Transportation agencies setting out to tap into AI’s benefits may consider the following when crafting AI policies and strategies:
- Data governance: Questions of data security and data privacy are inherent in AI use. Governance is needed to establish what data is available and how data is to be used. Policies and standards should clarify who holds oversight and decision-making responsibility, who can use the technology internally and how the AI data output is managed.
- Data quality: An AI system’s output is only as good as the data on which it is trained. The governance document should define and detail expectations for data quality, which generally refers to data that is accurate and complete, error free, up to date, equitable, uniform and applicable to the specific context or purpose.
- Testing and Validation: A test period is important to ensure the AI product will perform as anticipated. Testing time can be built into a contract with a software provider, or a nondisclosure agreement may allow testing to occur even before a purchase is made. Trying out the software allows agencies to determine whether it will effectively address organization-specific transportation challenges.
- Training and transparency: When AI is introduced, transparency and training are essential to ensure its proper use. Staff members need to understand the business objective behind the AI system implementation, what problem it is expected to solve and what tasks it will perform.

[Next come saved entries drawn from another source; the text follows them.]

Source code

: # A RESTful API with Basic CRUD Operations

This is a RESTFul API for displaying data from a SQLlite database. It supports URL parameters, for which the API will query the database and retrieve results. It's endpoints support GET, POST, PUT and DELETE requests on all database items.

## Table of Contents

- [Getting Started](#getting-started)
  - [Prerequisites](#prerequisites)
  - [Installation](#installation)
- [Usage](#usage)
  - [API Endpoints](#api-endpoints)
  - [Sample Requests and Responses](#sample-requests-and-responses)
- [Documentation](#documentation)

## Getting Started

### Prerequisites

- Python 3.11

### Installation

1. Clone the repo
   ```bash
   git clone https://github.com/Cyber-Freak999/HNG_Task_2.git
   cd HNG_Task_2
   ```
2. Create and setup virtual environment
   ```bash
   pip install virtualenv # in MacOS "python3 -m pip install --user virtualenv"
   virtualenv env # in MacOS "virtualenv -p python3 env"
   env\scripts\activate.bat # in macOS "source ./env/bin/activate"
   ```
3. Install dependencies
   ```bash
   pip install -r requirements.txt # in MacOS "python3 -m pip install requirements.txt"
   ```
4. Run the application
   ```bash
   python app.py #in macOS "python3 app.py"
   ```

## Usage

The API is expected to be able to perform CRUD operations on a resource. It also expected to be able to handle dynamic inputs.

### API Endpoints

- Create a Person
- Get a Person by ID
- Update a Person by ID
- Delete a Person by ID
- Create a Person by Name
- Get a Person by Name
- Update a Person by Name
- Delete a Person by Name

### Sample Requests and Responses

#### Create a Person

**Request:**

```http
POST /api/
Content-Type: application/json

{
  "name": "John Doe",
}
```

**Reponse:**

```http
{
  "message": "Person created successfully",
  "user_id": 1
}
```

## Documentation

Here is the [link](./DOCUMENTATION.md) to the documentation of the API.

Training is needed to ensure data quality and teach users how to operate the software correctly, but also prepare them for any changes AI may introduce, like the automation of routine tasks that managers and their teams must be ready for and equipped to handle.
Transparency also needs to come from any vendor through an explanation of how their solution works. Transportation agencies need to understand what data is being used to ensure the outcomes are reliable and equitable.
- Equity: To achieve equitable output from AI initiatives, data quality needs to be equitable from the beginning, purposefully and adequately representing all users of transportation projects.
- Human oversight: AI will serve agencies and their constituents effectively only if its applications are filtered through the human perspective. AI is a powerful tool in the industry’s tool belt, but users and overseers must evaluate projects and outputs to be sure AI is delivering actionable insights or high-value solutions to real and pressing transportation challenges. People utilizing AI are responsible and accountable for the work product it develops.
Guidance for AI Use
Successful decision-making around AI demands a foundational understanding of what it is and how its capabilities can serve transportation organizations and their constituents. To advance the discussion around the implementation of AI, the federal government has developed AI guidelines and a website for federal agencies to share how they are using AI.
This information sharing on a national level accelerates opportunities for others to understand best practices and avoid pitfalls.
Collaboration between public and private sectors — partnerships with academic institutions, tech companies and public agencies — also can help accelerate innovative solutions and then distribute the necessary expertise that is crucial for the success of AI in transportation.
Implementation of AI is a complex journey. With a laser focus on learning, policy and strategy, transportation agencies can navigate the path to successful AI implementation, leading to a smarter, more equitable and safer transportation system for all. RB
Sherry Kish, Esq., is a National Practice Consultant for HNTB.